Jaxson Dart took the first-team reps across the Giants’ three-day mandatory minicamp, and the flaw that kept showing up was the deep ball, according to the beat writers in attendance. He held the football too long, hesitated on the launch, and let the defense win reps it had no business winning. Quarterbacks coach Brian Callahan told reporters the throwing arc and the air under those passes are an active fix.
This is the same rookie who threw for 2,272 yards and 15 touchdowns against just five interceptions in 12 starts last season, then added a franchise-rookie-record nine rushing touchdowns on the way to 24 total scores. While Dart flashed his potential and had moments of pure electricity as a rookie, his inconsistent deep passing accuracy was undoubtedly among his biggest weaknesses last season.

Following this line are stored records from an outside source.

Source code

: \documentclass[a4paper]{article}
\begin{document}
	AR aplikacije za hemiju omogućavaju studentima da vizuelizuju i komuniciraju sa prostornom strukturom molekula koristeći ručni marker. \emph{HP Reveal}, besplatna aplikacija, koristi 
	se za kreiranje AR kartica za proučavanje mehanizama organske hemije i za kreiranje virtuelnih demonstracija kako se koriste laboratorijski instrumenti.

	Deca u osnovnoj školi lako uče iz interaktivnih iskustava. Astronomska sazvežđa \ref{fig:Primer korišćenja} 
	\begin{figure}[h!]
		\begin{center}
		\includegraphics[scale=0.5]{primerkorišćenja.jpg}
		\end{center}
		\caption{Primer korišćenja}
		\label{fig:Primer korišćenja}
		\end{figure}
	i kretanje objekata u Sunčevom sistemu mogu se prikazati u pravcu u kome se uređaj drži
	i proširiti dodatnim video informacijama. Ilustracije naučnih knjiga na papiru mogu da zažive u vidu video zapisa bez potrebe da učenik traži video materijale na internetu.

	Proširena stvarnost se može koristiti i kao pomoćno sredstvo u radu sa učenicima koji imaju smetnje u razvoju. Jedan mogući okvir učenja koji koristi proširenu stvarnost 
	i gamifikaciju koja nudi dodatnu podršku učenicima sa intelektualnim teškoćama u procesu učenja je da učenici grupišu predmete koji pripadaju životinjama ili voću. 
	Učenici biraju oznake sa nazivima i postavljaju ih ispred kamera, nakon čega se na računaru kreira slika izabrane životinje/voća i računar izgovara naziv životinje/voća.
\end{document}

Dart is the Giants’ presumed franchise quarterback now, running a brand-new system, and the deep ball is the part that has not caught up yet.
The Deep Ball Is the One Real Concern

The deep passing game was the most concerning development of the entire minicamp, according to Patricia Traina of Sports Illustrated, pointing to Dart’s indecision and a tendency to hold the ball until the window closed. The mechanical work backs that up, as the coaching staff has been tweaking his footwork, his grip, and the throwing arc on deep balls, trying to get him to put less air under the ball so it arrives on time instead of hanging.

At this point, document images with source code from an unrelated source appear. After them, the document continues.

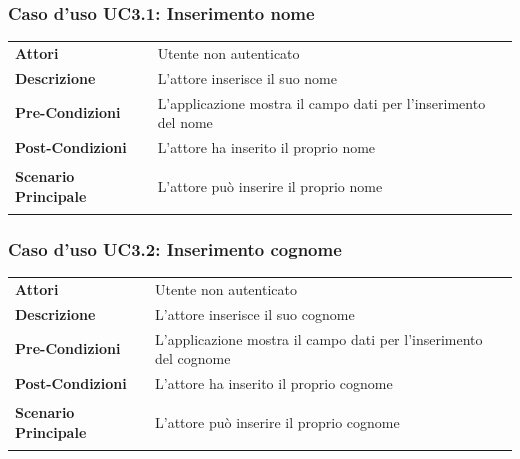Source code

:\subsubsection{Caso d'uso UC3.1: Inserimento nome}
\label{UC3_1}

\begin{longtable}{ l | p{11cm}}
	\hline
	\rowcolor{Gray}
	 \multicolumn{2}{c}{UC3.1 - Inserimento nome} \\
	 \hline
	\textbf{Attori} & Utente non autenticato \\
	\textbf{Descrizione} & L'attore inserisce il suo nome \\
	\textbf{Pre-Condizioni} & L'applicazione mostra il campo dati per l'inserimento del nome \\
	\textbf{Post-Condizioni} & L'attore ha inserito il proprio nome \\
	\textbf{Scenario Principale} & 
	\begin{enumerate*}[label=(\arabic*.),itemjoin={\newline}]
		\item L'attore può inserire il proprio nome
	\end{enumerate*}\\
\end{longtable}

\subsubsection{Caso d'uso UC3.2: Inserimento cognome}
\label{UC3_2}

\begin{longtable}{ l | p{11cm}}
	\hline
	\rowcolor{Gray}
	 \multicolumn{2}{c}{UC3.2 - Inserimento cognome} \\
	 \hline
	\textbf{Attori} & Utente non autenticato \\
	\textbf{Descrizione} & L'attore inserisce il suo cognome \\
	\textbf{Pre-Condizioni} & L'applicazione mostra il campo dati per l'inserimento del cognome \\
	\textbf{Post-Condizioni} & L'attore ha inserito il proprio cognome \\
	\textbf{Scenario Principale} & 
	\begin{enumerate*}[label=(\arabic*.),itemjoin={\newline}]
		\item L'attore può inserire il proprio cognome
	\end{enumerate*}\\
\end{longtable}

Callahan was not sounding any alarms. He said Dart “did a really nice job with it” and “has gotten better over the course of the spring,” framing the deep ball as a work in progress rather than a red flag, h/t Big Blue View. The track record gives that some weight, since Dart closed his rookie year with a career-high 110.2 passer rating in the Giants’ Week 18 win over Dallas.
Matt Nagy’s Offense Asks Dart to Live Under Center
The bigger adjustment underneath the deep-ball noise is where Dart is taking the snap. As a rookie, he operated almost entirely from the gun, throwing 310 of his 339 attempts out of shotgun and completing 64.2 percent, according to data compiled from PFF and NFL+. Matt Nagy’s offense pulls him under center far more often, which changes his footwork, his read timing, and the rhythm on exactly the kind of play-action shots that gave him trouble in June.

Dart’s overall rookie grade reflected a quarterback still rounding into form rather than a finished product. PFF handed him a 67.9 overall grade, 31st among 43 qualified quarterbacks, with a passing grade of 64.2 that ranked 34th. Those are developmental numbers from a 12-start sample, and the under-center transition is the kind of change that can drag them down before it lifts them. The Giants have seen Dart hit those deep shots in spurts, but the consistency needs to improve.
| Metric | 2025 rookie total | Context |
|---|---|---|
| Passing yards | 2,272 | 12 starts |
| Pass TD / INT | 15 / 5 | 91.7 passer rating |
| Rushing TD | 9 | Giants franchise record |
| PFF overall grade | 67.9 | 31st of 43 QBs |
What the Giants Need Before Week 1

Jameis Winston sits behind Dart as veteran insurance, but this is Dart’s offense, and Harbaugh handed him a heavy workload to prove it. The job security is settled. The execution is the open question.
The Giants open the season at home against the Cowboys on September 13 in primetime, likely without Malik Nabers for at least part of the early slate, which leaves Dart leaning on a thinner receiver group and fewer easy completions. A quarterback who can hit the deep shot keeps a defense honest and opens the run game Nagy wants to build around. Dart has the arm and the rookie résumé. He has a summer to make the deep ball match them.